I have a solution made with .NET Framework 4.7 (c#) in which we have 2 projects that contain the same partial class within the same namespace, those projects are packaged on a nupkg.
From now on we will follow the following logic:
- Project A: has a part of the partial class and reference to Project B
- Project B: has another part of the partial class (code generated automatically)
- Project C: this project has the
nupkgreferenced but if we try to call any property of the mentioned class when compiling, it gives the following error:
CS0433 The type 'Config' exists in 'ProjectA, Version=1.2023.2.21, Culture=neutral, PublicKeyToken=null' and in 'ProjectB, Version=1.2023.2.21, Culture=neutral, PublicKeyToken=null'
I’ve already tried:
- Cleaning and rebuilding.
- Deleting and adding again the references.
- Removing redundant and useless references.
- Uninstalling the NuGet from Project C and installing it again.

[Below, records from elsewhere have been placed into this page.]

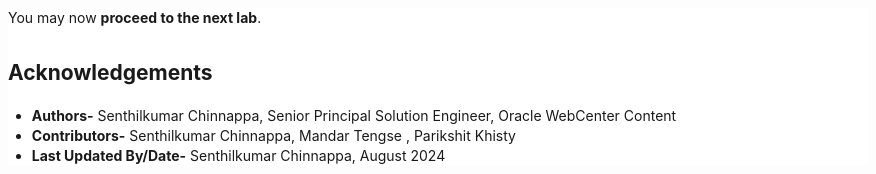 You may now **proceed to the next lab**.

## Acknowledgements

- **Authors-** Senthilkumar Chinnappa, Senior Principal Solution Engineer, Oracle WebCenter Content
- **Contributors-** Senthilkumar Chinnappa, Mandar Tengse , Parikshit Khisty
- **Last Updated By/Date-** Senthilkumar Chinnappa, August 2024
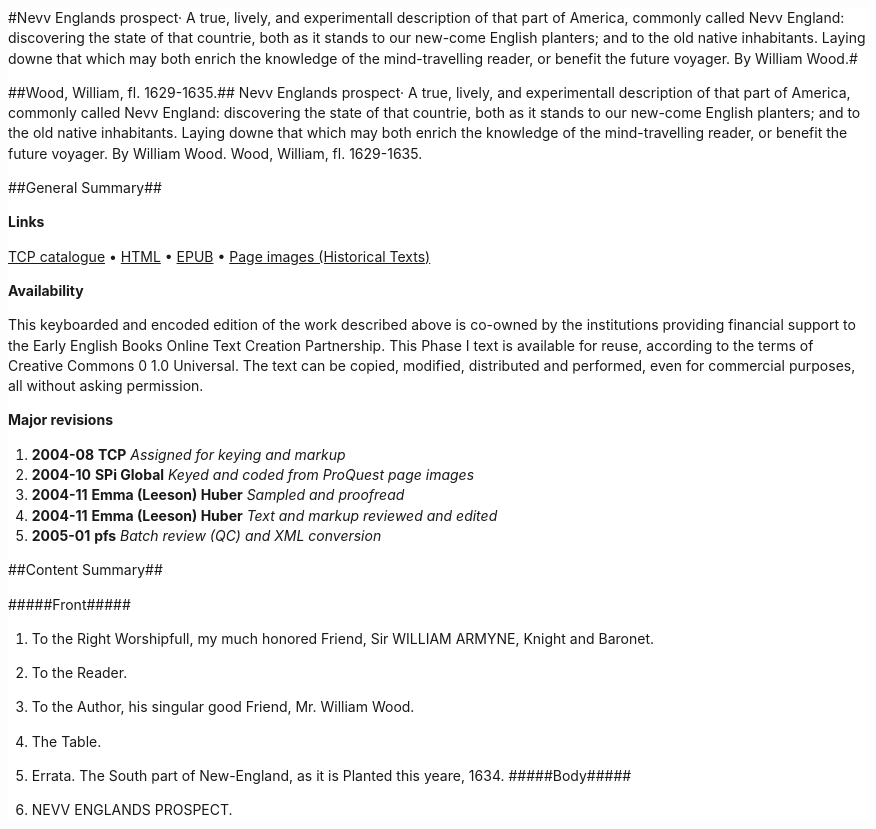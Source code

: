 #Nevv Englands prospect· A true, lively, and experimentall description of that part of America, commonly called Nevv England: discovering the state of that countrie, both as it stands to our new-come English planters; and to the old native inhabitants. Laying downe that which may both enrich the knowledge of the mind-travelling reader, or benefit the future voyager. By William Wood.#

##Wood, William, fl. 1629-1635.##
Nevv Englands prospect· A true, lively, and experimentall description of that part of America, commonly called Nevv England: discovering the state of that countrie, both as it stands to our new-come English planters; and to the old native inhabitants. Laying downe that which may both enrich the knowledge of the mind-travelling reader, or benefit the future voyager. By William Wood.
Wood, William, fl. 1629-1635.

##General Summary##

**Links**

[TCP catalogue](http://www.ota.ox.ac.uk/tcp/)  • 
[HTML](http://tei.it.ox.ac.uk/tcp/Texts-HTML/free/A15/A15685.html)  • 
[EPUB](http://tei.it.ox.ac.uk/tcp/Texts-EPUB/free/A15/A15685.epub) • 
[Page images (Historical Texts)](https://data.historicaltexts.jisc.ac.uk/view?pubId=eebo-99847034e&pageId=eebo-99847034e-12041-1)

**Availability**

This keyboarded and encoded edition of the
	       work described above is co-owned by the institutions
	       providing financial support to the Early English Books
	       Online Text Creation Partnership. This Phase I text is
	       available for reuse, according to the terms of Creative
	       Commons 0 1.0 Universal. The text can be copied,
	       modified, distributed and performed, even for
	       commercial purposes, all without asking permission.

**Major revisions**

1. __2004-08__ __TCP__ *Assigned for keying and markup*
1. __2004-10__ __SPi Global__ *Keyed and coded from ProQuest page images*
1. __2004-11__ __Emma (Leeson) Huber__ *Sampled and proofread*
1. __2004-11__ __Emma (Leeson) Huber__ *Text and markup reviewed and edited*
1. __2005-01__ __pfs__ *Batch review (QC) and XML conversion*

##Content Summary##

#####Front#####

1. To the Right Worshipfull, my much honored Friend, Sir WILLIAM ARMYNE, Knight and Baronet.

1. To the Reader.

1. To the Author, his singular good Friend, Mr. William Wood.

1. The Table.

1. Errata.
The South part of New-England, as it is Planted this yeare, 1634.
#####Body#####

1. NEVV ENGLANDS PROSPECT.
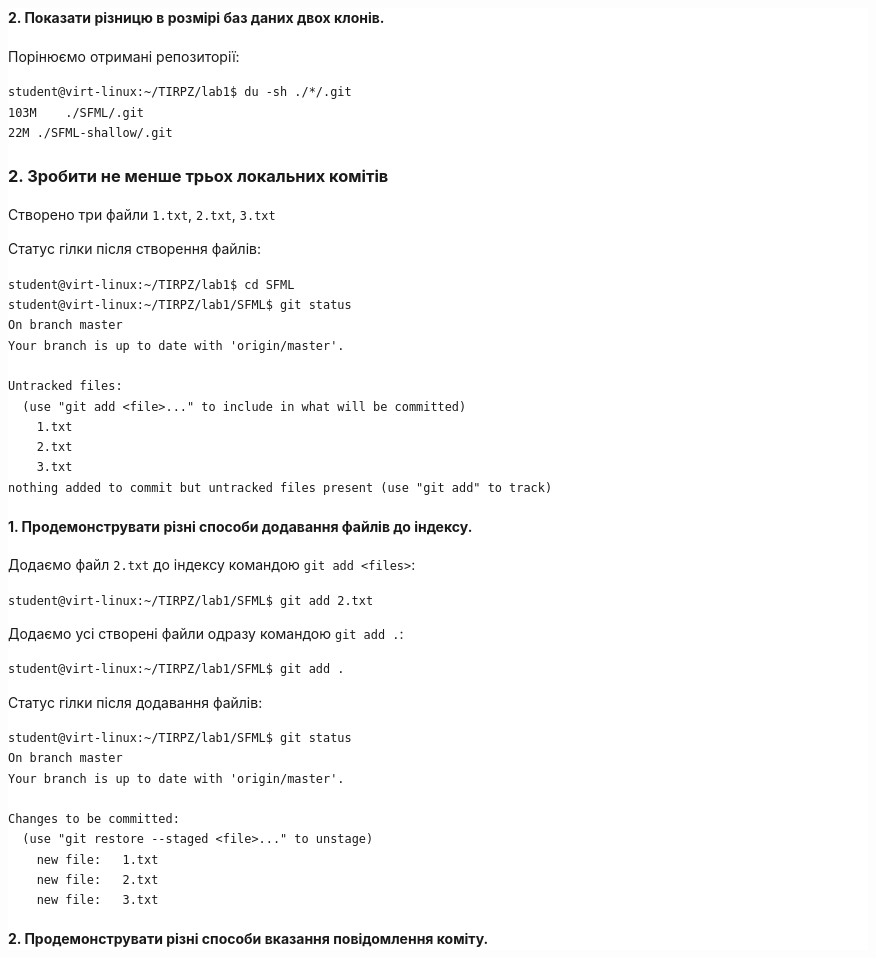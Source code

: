#### 2. Показати різницю в розмірі баз даних двох клонів.

Порінюємо отримані репозиторії:

```
student@virt-linux:~/TIRPZ/lab1$ du -sh ./*/.git
103M	./SFML/.git
22M	./SFML-shallow/.git
```
### 2. Зробити не менше трьох локальних комітів

Створено три файли `1.txt`, `2.txt`, `3.txt`

Статус гілки після створення файлів:

```
student@virt-linux:~/TIRPZ/lab1$ cd SFML
student@virt-linux:~/TIRPZ/lab1/SFML$ git status
On branch master
Your branch is up to date with 'origin/master'.

Untracked files:
  (use "git add <file>..." to include in what will be committed)
	1.txt
	2.txt
	3.txt
nothing added to commit but untracked files present (use "git add" to track)
```
#### 1. Продемонструвати різні способи додавання файлів до індексу.

Додаємо файл `2.txt` до індексу командою `git add <files>`:

```
student@virt-linux:~/TIRPZ/lab1/SFML$ git add 2.txt
```
Додаємо усі створені файли одразу командою `git add .`:

```
student@virt-linux:~/TIRPZ/lab1/SFML$ git add .
```

Статус гілки після додавання файлів:

```
student@virt-linux:~/TIRPZ/lab1/SFML$ git status
On branch master
Your branch is up to date with 'origin/master'.

Changes to be committed:
  (use "git restore --staged <file>..." to unstage)
	new file:   1.txt
	new file:   2.txt
	new file:   3.txt
```
#### 2. Продемонструвати різні способи вказання повідомлення коміту.
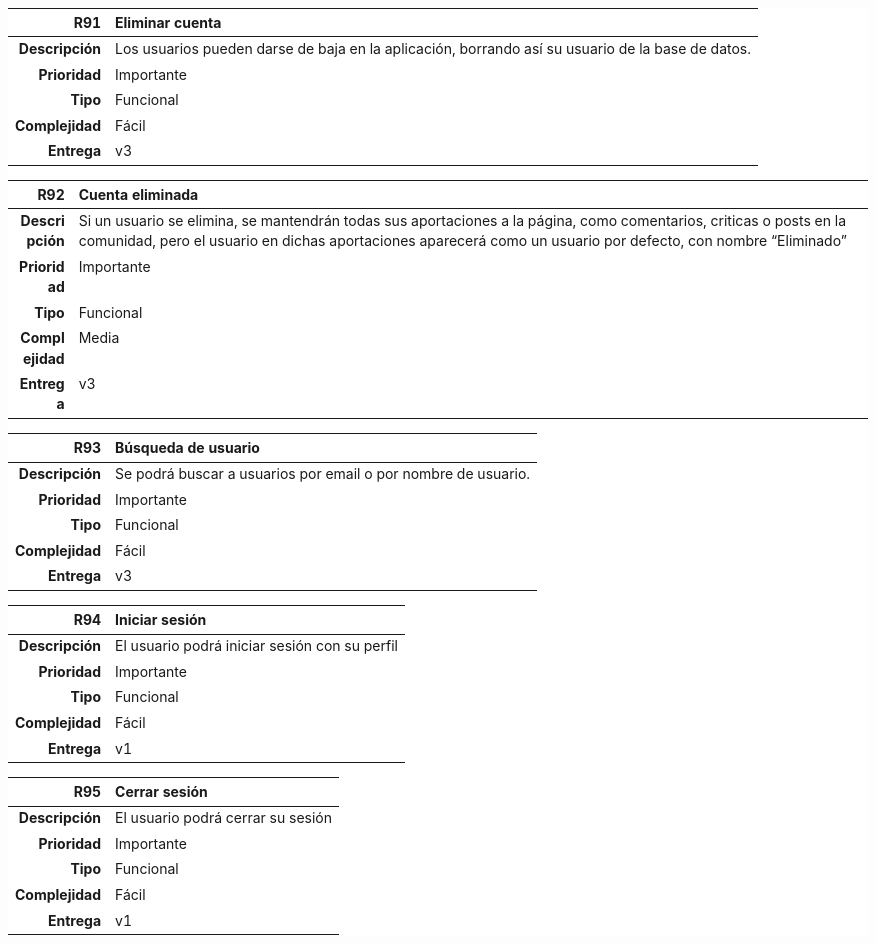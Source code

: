 
| **R91**     | **Eliminar cuenta**         |
| --------------: | :------------------- |
| **Descripción** | Los usuarios pueden darse de baja en la aplicación, borrando así su usuario de la base de datos.             |
| **Prioridad**   | Importante           |
| **Tipo**        | Funcional                |
| **Complejidad** | Fácil         |
| **Entrega**     | v3             |


| **R92**     | **Cuenta eliminada**         |
| --------------: | :------------------- |
| **Descripción** | Si un usuario se elimina, se mantendrán todas sus aportaciones a la página, como comentarios, criticas o posts en la comunidad, pero el usuario en dichas aportaciones aparecerá como un usuario por defecto, con nombre “Eliminado”             |
| **Prioridad**   | Importante           |
| **Tipo**        | Funcional                |
| **Complejidad** | Media         |
| **Entrega**     | v3             |


| **R93**     | **Búsqueda de usuario**         |
| --------------: | :------------------- |
| **Descripción** | Se podrá buscar a usuarios por email o por nombre de usuario.             |
| **Prioridad**   | Importante           |
| **Tipo**        | Funcional                |
| **Complejidad** | Fácil         |
| **Entrega**     | v3             |


| **R94**     | **Iniciar sesión**         |
| --------------: | :------------------- |
| **Descripción** | El usuario podrá iniciar sesión con su perfil             |
| **Prioridad**   | Importante           |
| **Tipo**        | Funcional                |
| **Complejidad** | Fácil         |
| **Entrega**     | v1             |


| **R95**     | **Cerrar sesión**         |
| --------------: | :------------------- |
| **Descripción** | El usuario podrá cerrar su sesión             |
| **Prioridad**   | Importante           |
| **Tipo**        | Funcional                |
| **Complejidad** | Fácil         |
| **Entrega**     | v1             |
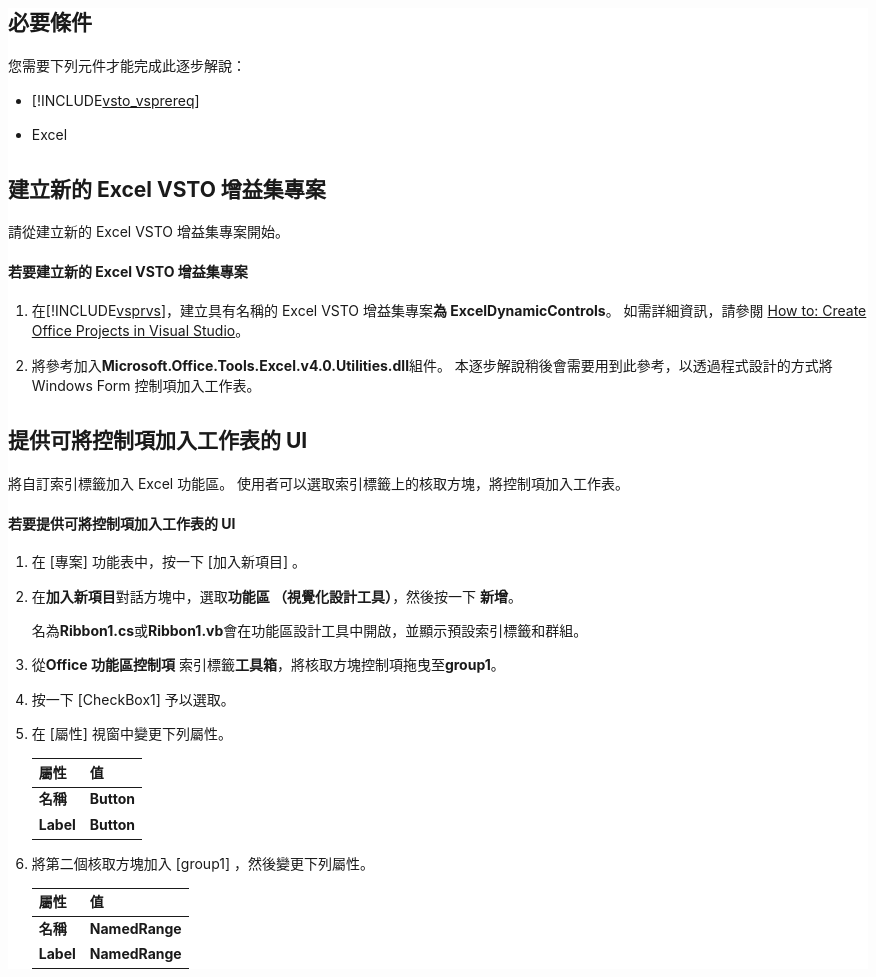 ## <a name="prerequisites"></a>必要條件  
 您需要下列元件才能完成此逐步解說：  
  
-   [!INCLUDE[vsto_vsprereq](../vsto/includes/vsto-vsprereq-md.md)]  
  
-   Excel  
  
## <a name="creating-a-new-excel-vsto-add-in-project"></a>建立新的 Excel VSTO 增益集專案  
 請從建立新的 Excel VSTO 增益集專案開始。  
  
#### <a name="to-create-a-new-excel-vsto-add-in-project"></a>若要建立新的 Excel VSTO 增益集專案  
  
1.  在[!INCLUDE[vsprvs](../sharepoint/includes/vsprvs-md.md)]，建立具有名稱的 Excel VSTO 增益集專案**為 ExcelDynamicControls**。 如需詳細資訊，請參閱 [How to: Create Office Projects in Visual Studio](../vsto/how-to-create-office-projects-in-visual-studio.md)。  
  
2.  將參考加入**Microsoft.Office.Tools.Excel.v4.0.Utilities.dll**組件。 本逐步解說稍後會需要用到此參考，以透過程式設計的方式將 Windows Form 控制項加入工作表。  
  
## <a name="providing-a-ui-to-add-controls-to-a-worksheet"></a>提供可將控制項加入工作表的 UI  
 將自訂索引標籤加入 Excel 功能區。 使用者可以選取索引標籤上的核取方塊，將控制項加入工作表。  
  
#### <a name="to-provide-a-ui-to-add-controls-to-a-worksheet"></a>若要提供可將控制項加入工作表的 UI  
  
1.  在 [專案]  功能表中，按一下 [加入新項目] 。  
  
2.  在**加入新項目**對話方塊中，選取**功能區 （視覺化設計工具）**，然後按一下 **新增**。  
  
     名為**Ribbon1.cs**或**Ribbon1.vb**會在功能區設計工具中開啟，並顯示預設索引標籤和群組。  
  
3.  從**Office 功能區控制項** 索引標籤**工具箱**，將核取方塊控制項拖曳至**group1**。  
  
4.  按一下 [CheckBox1]  予以選取。  
  
5.  在 [屬性]  視窗中變更下列屬性。  
  
    |屬性|值|  
    |--------------|-----------|  
    |**名稱**|**Button**|  
    |**Label**|**Button**|  
  
6.  將第二個核取方塊加入 [group1] ，然後變更下列屬性。  
  
    |屬性|值|  
    |--------------|-----------|  
    |**名稱**|**NamedRange**|  
    |**Label**|**NamedRange**|  
  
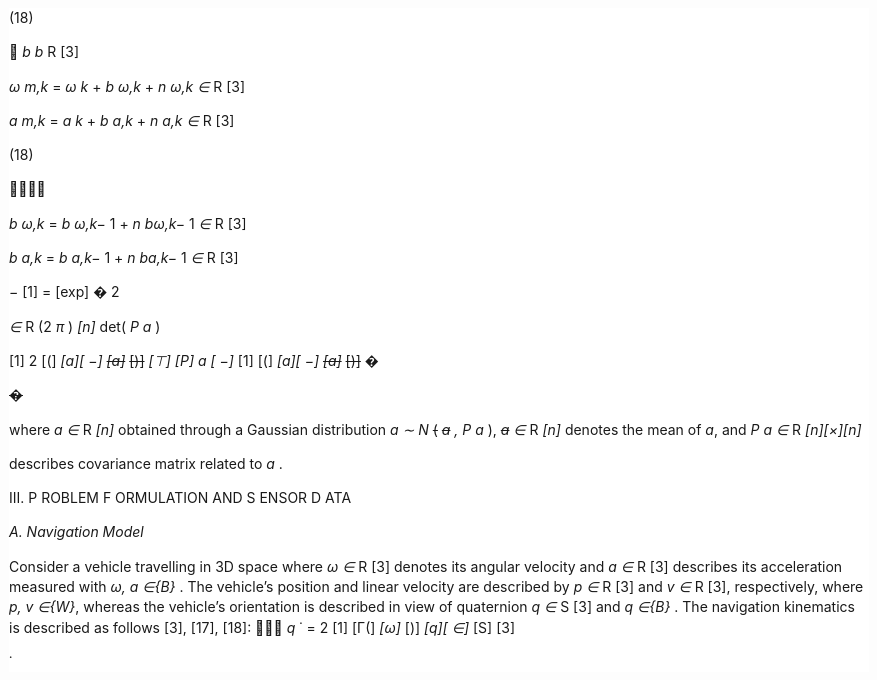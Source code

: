 (18)

 _b_ _b_ R [3]



_ω_ _m,k_ = _ω_ _k_ + _b_ _ω,k_ + _n_ _ω,k_ _∈_ R [3]

_a_ _m,k_ = _a_ _k_ + _b_ _a,k_ + _n_ _a,k_ _∈_ R [3]



(18)







_b_ _ω,k_ = _b_ _ω,k−_ 1 + _n_ _bω,k−_ 1 _∈_ R [3]

_b_ _a,k_ = _b_ _a,k−_ 1 + _n_ _ba,k−_ 1 _∈_ R [3]



_−_ [1]
= [exp] � 2



_∈_ R
(2 _π_ ) _[n]_ det( _P_ _a_ )




[1] 2 [(] _[a][ −]_ ~~_[a]_~~ ~~[)]~~ _[⊤]_ _[P]_ _a_ _[ −]_ [1] [(] _[a][ −]_ ~~_[a]_~~ ~~[)]~~ �



~~�~~



where _a ∈_ R _[n]_ obtained through a Gaussian distribution _a ∼_
_N_ ~~(~~ ~~_a_~~ _, P_ _a_ ), ~~_a_~~ _∈_ R _[n]_ denotes the mean of _a_, and _P_ _a_ _∈_ R _[n][×][n]_

describes covariance matrix related to _a_ .


III. P ROBLEM F ORMULATION AND S ENSOR D ATA


_A. Navigation Model_


Consider a vehicle travelling in 3D space where _ω ∈_ R [3] denotes its angular velocity and _a ∈_ R [3] describes its acceleration
measured with _ω, a ∈{B}_ . The vehicle’s position and linear
velocity are described by _p ∈_ R [3] and _v ∈_ R [3], respectively,
where _p, v_ _∈{W}_, whereas the vehicle’s orientation is
described in view of quaternion _q ∈_ S [3] and _q ∈{B}_ . The
navigation kinematics is described as follows [3], [17], [18]:
 _q_ ˙ = 2 [1] [Γ(] _[ω]_ [)] _[q][ ∈]_ [S] [3]


˙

Here are the conflicting code snippets in each project:
Project A: partial class Config
namespace WhatIsWrong
{
using System;
using System.Collections.Generic;
using System.ComponentModel.DataAnnotations;
public partial class Config
{
}
}
Project B: partial class Config
namespace WhatIsWrong
{
using System;
using System.Collections.Generic;
public partial class Config
{
public string parameter { get; set; }
public string value { get; set; }
}
}
Project C
public DbSet<WhatIsWrong.Config> Config { get; set; }
>Solution :
Project A: has a part of the partial class and reference to Project B
Project B: has another part of the partial class (code generated automatically)
That’s not how partial classes work. What you’ve got there is two classes in two projects.
Every part of a partial class needs to be in the same project, because they’re compiled together to be one type.
Partial classes allow a single type’s code to be distributed amongst multiple files – but not multiple projects.